Por Alfredo López

El miércoles 30 de diciembre de 1903, en plenas navidades, en el Iroquois Theatre de Chicago se representaba en su sesión del mediodía la obra ‘Sr. Barba Azul’ y que se trataba de una adaptación musical para todos los públicos del célebre cuento homónimo del francés Charles Perrault.

La sala, con un aforo superior a las 1.600 butacas, estaba abarrotada por un público familiar, siendo principalmente los espectadores que ocupaban la mayoría de las localidades mujeres acompañadas por sus hijos. Pero el público asistente era muy superior al aforo, ya que se vendieron alrededor de 400 entradas a público que estaba de pie en los huecos y pasillos.

El teatro Iroquois se había inaugurado tan solo cinco semanas antes y se había convertido en uno de los acontecimientos sociales y culturales de la sociedad chicagüense, quienes asistían a todas sus representaciones en una de las salas más modernas y espectaculares de la época.

Disponía de tres plantas entre las que se repartían las mil seiscientas localidades: la platea (donde se situaban las personas de clase media), los palcos del primer piso (para los más pudientes de clase alta) y una galería o anfiteatro (de butacas a menor coste).

Las fechas navideñas, además de poder acudir a una representación en el flamante teatro, propició para que la sala estuviese llena de público ansioso de disfrutar de la experiencia.

Pero, tal y como ya ha ocurrido en otras ocasiones a lo largo de la Historia, una concatenación de errores y malas decisiones provocó que aquel 30 de diciembre de 1903 tuviera lugar la mayor tragedia acontecida en una sala de teatro de Estados Unidos y una de las peores vividas en Chicago (evidentemente sin olvidar el gran incendio de 1871 que asoló la ciudad).

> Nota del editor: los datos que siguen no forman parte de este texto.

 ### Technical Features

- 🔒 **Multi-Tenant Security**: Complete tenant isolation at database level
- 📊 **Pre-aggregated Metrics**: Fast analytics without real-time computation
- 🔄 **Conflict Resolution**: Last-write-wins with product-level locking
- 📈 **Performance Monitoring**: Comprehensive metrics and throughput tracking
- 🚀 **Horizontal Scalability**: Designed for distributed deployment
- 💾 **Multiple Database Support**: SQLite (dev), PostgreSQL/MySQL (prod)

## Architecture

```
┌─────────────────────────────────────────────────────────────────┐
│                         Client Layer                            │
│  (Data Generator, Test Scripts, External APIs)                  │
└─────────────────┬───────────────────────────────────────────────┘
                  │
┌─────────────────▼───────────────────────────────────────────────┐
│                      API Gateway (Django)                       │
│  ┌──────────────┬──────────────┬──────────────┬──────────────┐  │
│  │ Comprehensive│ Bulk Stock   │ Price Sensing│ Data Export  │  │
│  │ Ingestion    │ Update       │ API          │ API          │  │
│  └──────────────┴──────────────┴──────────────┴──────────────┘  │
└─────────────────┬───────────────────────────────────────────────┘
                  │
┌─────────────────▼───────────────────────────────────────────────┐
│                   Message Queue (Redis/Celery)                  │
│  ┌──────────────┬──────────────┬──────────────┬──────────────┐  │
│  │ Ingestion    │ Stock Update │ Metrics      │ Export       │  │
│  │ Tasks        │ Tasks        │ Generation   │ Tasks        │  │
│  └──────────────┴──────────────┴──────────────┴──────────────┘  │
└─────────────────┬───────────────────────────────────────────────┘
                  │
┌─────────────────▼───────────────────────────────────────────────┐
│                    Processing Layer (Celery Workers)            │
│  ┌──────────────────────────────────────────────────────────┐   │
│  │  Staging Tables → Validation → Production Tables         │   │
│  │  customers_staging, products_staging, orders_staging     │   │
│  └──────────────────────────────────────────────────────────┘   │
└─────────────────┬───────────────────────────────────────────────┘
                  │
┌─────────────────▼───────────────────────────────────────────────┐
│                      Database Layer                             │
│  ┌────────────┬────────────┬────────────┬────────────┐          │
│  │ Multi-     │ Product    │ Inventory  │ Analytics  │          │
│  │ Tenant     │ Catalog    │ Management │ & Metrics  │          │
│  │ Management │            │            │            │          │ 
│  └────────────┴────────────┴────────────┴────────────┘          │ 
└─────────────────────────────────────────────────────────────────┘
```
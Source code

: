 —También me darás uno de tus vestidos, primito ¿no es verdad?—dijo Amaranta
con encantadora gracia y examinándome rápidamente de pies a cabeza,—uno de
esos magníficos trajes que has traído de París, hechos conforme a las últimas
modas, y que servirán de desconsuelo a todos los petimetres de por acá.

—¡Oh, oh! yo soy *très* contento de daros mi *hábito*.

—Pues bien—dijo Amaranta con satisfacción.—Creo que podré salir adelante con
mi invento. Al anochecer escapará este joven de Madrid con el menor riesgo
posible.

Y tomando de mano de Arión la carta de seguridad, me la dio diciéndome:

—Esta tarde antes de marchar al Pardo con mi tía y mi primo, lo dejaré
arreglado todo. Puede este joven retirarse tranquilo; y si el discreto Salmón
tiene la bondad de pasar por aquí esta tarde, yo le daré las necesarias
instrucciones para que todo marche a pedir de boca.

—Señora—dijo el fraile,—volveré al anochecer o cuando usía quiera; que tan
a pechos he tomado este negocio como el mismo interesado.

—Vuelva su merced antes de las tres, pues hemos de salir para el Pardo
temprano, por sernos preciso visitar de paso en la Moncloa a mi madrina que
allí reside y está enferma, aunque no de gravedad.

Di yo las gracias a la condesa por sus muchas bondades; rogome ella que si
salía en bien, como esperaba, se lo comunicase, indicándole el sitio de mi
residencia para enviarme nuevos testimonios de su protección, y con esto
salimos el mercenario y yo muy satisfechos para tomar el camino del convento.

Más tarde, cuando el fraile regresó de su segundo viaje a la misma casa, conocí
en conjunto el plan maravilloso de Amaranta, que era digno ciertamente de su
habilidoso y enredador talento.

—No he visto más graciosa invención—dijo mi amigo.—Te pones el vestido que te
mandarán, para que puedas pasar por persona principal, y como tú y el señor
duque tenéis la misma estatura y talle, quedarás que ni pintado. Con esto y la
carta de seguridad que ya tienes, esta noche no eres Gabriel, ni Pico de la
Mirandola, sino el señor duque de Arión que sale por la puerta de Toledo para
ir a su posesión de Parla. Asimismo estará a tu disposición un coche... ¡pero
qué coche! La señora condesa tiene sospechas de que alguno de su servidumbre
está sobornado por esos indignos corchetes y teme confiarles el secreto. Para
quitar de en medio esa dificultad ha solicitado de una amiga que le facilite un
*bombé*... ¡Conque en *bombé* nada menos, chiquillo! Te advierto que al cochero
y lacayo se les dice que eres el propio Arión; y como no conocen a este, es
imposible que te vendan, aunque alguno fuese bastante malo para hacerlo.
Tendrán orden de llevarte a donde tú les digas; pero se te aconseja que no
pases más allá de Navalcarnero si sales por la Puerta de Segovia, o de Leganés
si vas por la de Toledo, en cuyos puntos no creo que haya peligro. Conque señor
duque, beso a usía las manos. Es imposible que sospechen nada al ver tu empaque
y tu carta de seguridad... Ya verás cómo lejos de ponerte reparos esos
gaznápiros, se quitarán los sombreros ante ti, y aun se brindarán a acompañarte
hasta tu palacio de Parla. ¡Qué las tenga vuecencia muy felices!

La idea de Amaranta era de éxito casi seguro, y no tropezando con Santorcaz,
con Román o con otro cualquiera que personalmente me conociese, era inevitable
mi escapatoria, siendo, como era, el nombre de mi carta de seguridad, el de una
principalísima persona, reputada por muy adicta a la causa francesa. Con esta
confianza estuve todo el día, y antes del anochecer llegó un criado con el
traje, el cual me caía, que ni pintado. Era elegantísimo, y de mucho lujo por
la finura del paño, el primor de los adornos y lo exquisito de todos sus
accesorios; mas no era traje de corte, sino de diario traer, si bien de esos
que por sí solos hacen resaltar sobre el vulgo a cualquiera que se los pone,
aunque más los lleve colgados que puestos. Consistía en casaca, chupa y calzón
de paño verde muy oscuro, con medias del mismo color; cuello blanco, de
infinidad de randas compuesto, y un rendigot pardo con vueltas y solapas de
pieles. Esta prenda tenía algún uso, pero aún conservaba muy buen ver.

Poco después de las tres de la tarde, tras iniciarse el segundo acto, una de las lámparas que iluminaba el escenario desde el foso tuvo un cortocircuito (posiblemente por sobrecalentamiento), provocando que saltaran unas chispas que empezó a incendiar todo lo que había alrededor e iniciando un camino de fuego hacia arriba, quemando velozmente telones y decorados, para acabar arrasando con todo el teatro.

A pesar de ser un edificio de nueva construcción el teatro Iroquois contaba con una serie de deficiencias que provocó que el incendio no solo lo redujese en cenizas, sino que fallecieran más de seiscientas personas que no pudieron escapar de las llamas (concretamente 602 muertos y 250 heridos graves).

Uno de los mayores problemas con los que se encontró el público para poder salir de allí fue que las puertas de acceso a la calle no se abrían hacia afuera sino hacia el interior y la avalancha humana que corrió hacia ellas provocó que se hiciera un tapón de personas, en estado de shock, que impedían abrirlas.

A pesar de ser un gran edificio, el teatro tampoco contaba con suficientes tomas de agua y solo había media docena de extintores que de nada sirvieron, ante la magnitud del incendio.

Quienes primero pudieron salir del teatro en llamas fueron aquellos que se encontraban de pie viendo el espectáculo y los de las localidades más baratas (ya que había un acceso directo desde la calle hasta el anfiteatro superior), aunque muchas de las escaleras contra incendios todavía estaban sin terminar.

Quienes peor lo tuvieron para salir de allí fueron los que ocupaban localidades más caras (platea y palcos) debido a que era la zona más cercana al escenario, donde se inició el incendio.

Entre los fallecidos (la mayoría mujeres y niños) hubo un gran número de pertenecientes a las familias más importantes y de la clase alta chicagüense.

Numerosos son los expertos que ponen el trágico incendio del teatro Iroquois de Chicago como uno de los más claros ejemplos de despropósitos e ineptitudes, sirviendo para explicar cómo no se debe realizar la construcción de un edificio que en sus salas albergue una multitud de personas y, sobre todo, cómo no se debe gestionar una emergencia y evacuación.